Posted on February, 28 - 2019

Just one-third of medicines for rare diseases licensed for patients in Europe are available in Ireland, according to new figures released on Rare Disease Day by the Irish Pharmaceutical Healthcare Association (IPHA), the representative body for the research-based pharmaceutical industry.   

According to the figures, just 29% of all available orphan medicines licensed by the European Medicines Agency for use in patients in 27 European countries were available to patients here.

Ireland ranked in the bottom half of the list of European countries, and behind all other western European Union countries, including Denmark, Spain, Sweden, Italy and Austria.

The UK and Germany performed best, according to the figures, scoring 92% and 96% for availability of orphan medicines, respectively.

The figures, compiled by IQVIA for the European Federation of Pharmaceutical Industries and Associations which includes IPHA, relate to rare diseases medicines authorised by the European Medicines Agency in the years 2015, 2016 and 2017. The figures released today [Thursday] refer to the rate of availability to patients of those medicines at the end of 2018.
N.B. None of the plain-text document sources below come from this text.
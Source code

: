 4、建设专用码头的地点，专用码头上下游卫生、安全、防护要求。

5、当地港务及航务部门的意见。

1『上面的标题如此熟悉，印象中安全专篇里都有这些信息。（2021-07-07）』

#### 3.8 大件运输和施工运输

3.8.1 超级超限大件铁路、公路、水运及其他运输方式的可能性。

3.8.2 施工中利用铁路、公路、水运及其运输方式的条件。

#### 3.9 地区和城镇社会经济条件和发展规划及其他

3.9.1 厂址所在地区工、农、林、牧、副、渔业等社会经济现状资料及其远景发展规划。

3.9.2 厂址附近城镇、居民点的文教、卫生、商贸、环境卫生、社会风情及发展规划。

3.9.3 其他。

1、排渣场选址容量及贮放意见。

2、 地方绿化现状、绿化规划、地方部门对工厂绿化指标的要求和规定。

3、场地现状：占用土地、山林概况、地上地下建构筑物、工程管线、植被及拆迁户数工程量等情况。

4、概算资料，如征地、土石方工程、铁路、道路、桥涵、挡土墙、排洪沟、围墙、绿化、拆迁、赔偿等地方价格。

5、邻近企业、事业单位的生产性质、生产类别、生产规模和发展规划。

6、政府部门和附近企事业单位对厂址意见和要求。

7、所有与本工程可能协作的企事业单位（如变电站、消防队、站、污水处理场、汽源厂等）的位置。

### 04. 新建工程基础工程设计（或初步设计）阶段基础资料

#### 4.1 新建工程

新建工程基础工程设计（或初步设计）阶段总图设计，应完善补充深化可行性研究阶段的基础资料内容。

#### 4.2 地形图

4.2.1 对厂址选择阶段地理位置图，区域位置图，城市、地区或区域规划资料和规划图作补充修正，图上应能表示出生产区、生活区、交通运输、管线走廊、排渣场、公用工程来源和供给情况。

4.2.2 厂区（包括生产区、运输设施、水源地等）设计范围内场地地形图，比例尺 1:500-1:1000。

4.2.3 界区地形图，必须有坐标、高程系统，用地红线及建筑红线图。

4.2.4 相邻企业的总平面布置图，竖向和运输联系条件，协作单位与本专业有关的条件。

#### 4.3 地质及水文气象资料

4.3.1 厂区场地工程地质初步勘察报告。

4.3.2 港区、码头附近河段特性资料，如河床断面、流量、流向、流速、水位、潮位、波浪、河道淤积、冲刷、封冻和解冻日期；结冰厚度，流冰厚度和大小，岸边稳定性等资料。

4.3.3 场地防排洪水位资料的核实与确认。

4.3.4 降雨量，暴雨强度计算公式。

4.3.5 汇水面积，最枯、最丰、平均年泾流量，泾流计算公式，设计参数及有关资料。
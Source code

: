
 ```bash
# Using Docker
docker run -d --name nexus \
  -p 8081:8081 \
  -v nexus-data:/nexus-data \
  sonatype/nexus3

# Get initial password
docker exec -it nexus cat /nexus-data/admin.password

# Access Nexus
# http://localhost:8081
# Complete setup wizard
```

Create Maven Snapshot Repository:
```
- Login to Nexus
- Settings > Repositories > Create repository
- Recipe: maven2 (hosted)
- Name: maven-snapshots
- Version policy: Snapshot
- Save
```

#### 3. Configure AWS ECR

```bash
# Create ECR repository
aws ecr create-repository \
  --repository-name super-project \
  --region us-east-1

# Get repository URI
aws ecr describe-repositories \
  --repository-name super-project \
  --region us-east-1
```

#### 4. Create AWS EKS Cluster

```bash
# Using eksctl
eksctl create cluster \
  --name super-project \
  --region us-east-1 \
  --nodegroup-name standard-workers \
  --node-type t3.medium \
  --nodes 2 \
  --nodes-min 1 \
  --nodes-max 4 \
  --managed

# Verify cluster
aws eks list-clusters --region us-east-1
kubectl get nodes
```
Rare diseases affect about 300,000 people in Ireland during their lifetime, according to Rare Diseases Ireland. Rare diseases are among the hardest medical conditions to treat. Though they affect fewer than one in 2,000 people, three-quarters of rare diseases are found in children and the mortality rate is very high. There are between 7,000 and 8,000 recognised rare diseases.

Oliver O’Connor, the Chief Executive of IPHA, said access to new innovative medicines, including to orphan medicines, remains a huge challenge that must be met through partnerships.

“Patients in Ireland are now consistently among the last in western Europe to get the benefits of new medicines. This is not due to the price of medicines in Ireland - all countries in western Europe assess, negotiate and agree prices similar to what is offered here. Sometimes, medicines that are available in other European countries are not approved here at all. This is dysfunctional. 

“On Rare Disease Day, we are urging the Government to set a simple policy goal: to place Ireland in the top quartile of European countries for speed of access to new innovative medicines. This is now urgent,” said Mr O’Connor.

IPHA has established a Rare Diseases Group which though calling for a speedy publication of the second National Rare Disease Plan, is also urging that more progress needs to be made in implementing the recommendations on medicines in the existing plan.

Rare diseases cause difficulties with daily activities, motor and sensorial functions and social interactions. The call on carers’ time is huge, and many of them are family members. Rare diseases often cause a sufferer to give up their job.

Scientific advances like genetic testing mean we have a better understanding of the causes of rare diseases which can be fatal. The biopharmaceutical industry continues to mine the science that we hope can ultimately solve the complex challenges of researching, developing and clinically testing rare disease treatments.